Tami’s doctor immediately moved the ultrasound probe back and forth over Kyle’s heart. By doing so, she discovered he had a rare and life-threatening heart condition called transposition of the great arteries (TGA). With TGA, the two main blood vessels coming out of the heart — the aorta and the pulmonary artery — are switched in position, which can cause low blood oxygen levels. Kyle would need heart surgery after he was born to help him survive.
The news was devastating. “I cried. It was just shocking,” shares Tami. “I went from thinking I would have a happy, normal birth to wondering if my son would survive.”
Tami’s doctor sent her to the IWK to meet with a heart specialist and to closely monitor Kyle’s heart rate and growth until his birth. Two weeks before Tami’s due date, she was admitted to the IWK, so her care team was there and ready to provide urgent care during and after Kyle’s birth.
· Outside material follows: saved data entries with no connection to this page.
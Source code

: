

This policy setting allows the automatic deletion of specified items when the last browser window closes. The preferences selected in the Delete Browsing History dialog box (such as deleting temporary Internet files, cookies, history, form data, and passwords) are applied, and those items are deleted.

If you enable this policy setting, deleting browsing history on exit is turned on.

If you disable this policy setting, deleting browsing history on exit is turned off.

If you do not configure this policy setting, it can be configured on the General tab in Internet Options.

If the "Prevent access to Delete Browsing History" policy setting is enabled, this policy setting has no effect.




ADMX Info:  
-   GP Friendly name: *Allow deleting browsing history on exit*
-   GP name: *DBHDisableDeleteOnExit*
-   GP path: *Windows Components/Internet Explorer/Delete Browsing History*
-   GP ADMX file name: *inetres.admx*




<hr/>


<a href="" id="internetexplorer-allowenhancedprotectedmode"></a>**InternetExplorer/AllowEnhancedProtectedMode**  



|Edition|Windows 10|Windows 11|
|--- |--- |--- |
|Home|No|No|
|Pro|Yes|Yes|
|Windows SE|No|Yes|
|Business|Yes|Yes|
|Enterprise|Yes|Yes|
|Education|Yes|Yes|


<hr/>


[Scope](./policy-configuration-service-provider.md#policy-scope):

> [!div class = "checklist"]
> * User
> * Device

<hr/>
Unfortunately, Kyle’s heart rate began to drop during labour, and Tami had to undergo an emergency c-section. After Kyle was born, he immediately needed a balloon atrial septostomy, a procedure that helps babies with congenital heart defects stay alive until they have repair surgery.
At just seven days old, Kyle underwent heart surgery to repair his heart. While he recovered in the Pediatric Intensive Care Unit, he was hooked up to a breathing tube and chest tube, a ventilation machine and an IV to help him through it all. Following his surgery, he was connected to a feeding tube to ensure he got the nutrients he needed to grow and develop.
The surgery went well, but complications began the day following his surgery. His little body began to heat up, and his heart rate began to spike. Doctors tried everything to cool his body and stabilize him, which they were, thankfully, able to do. Three weeks after Kyle was born, he was able to go home. He has continued to be followed by the IWK’s cardiology team throughout his childhood.
Kyle, now 14, is a happy and healthy young boy who can do everyday things a child his age can. He loves to play video games and spend time with his friends. Kyle meets with IWK cardiologists through the IWK’s travelling clinics every two years. As part of his ongoing care, he will have an MRI and a stress test in the next few months.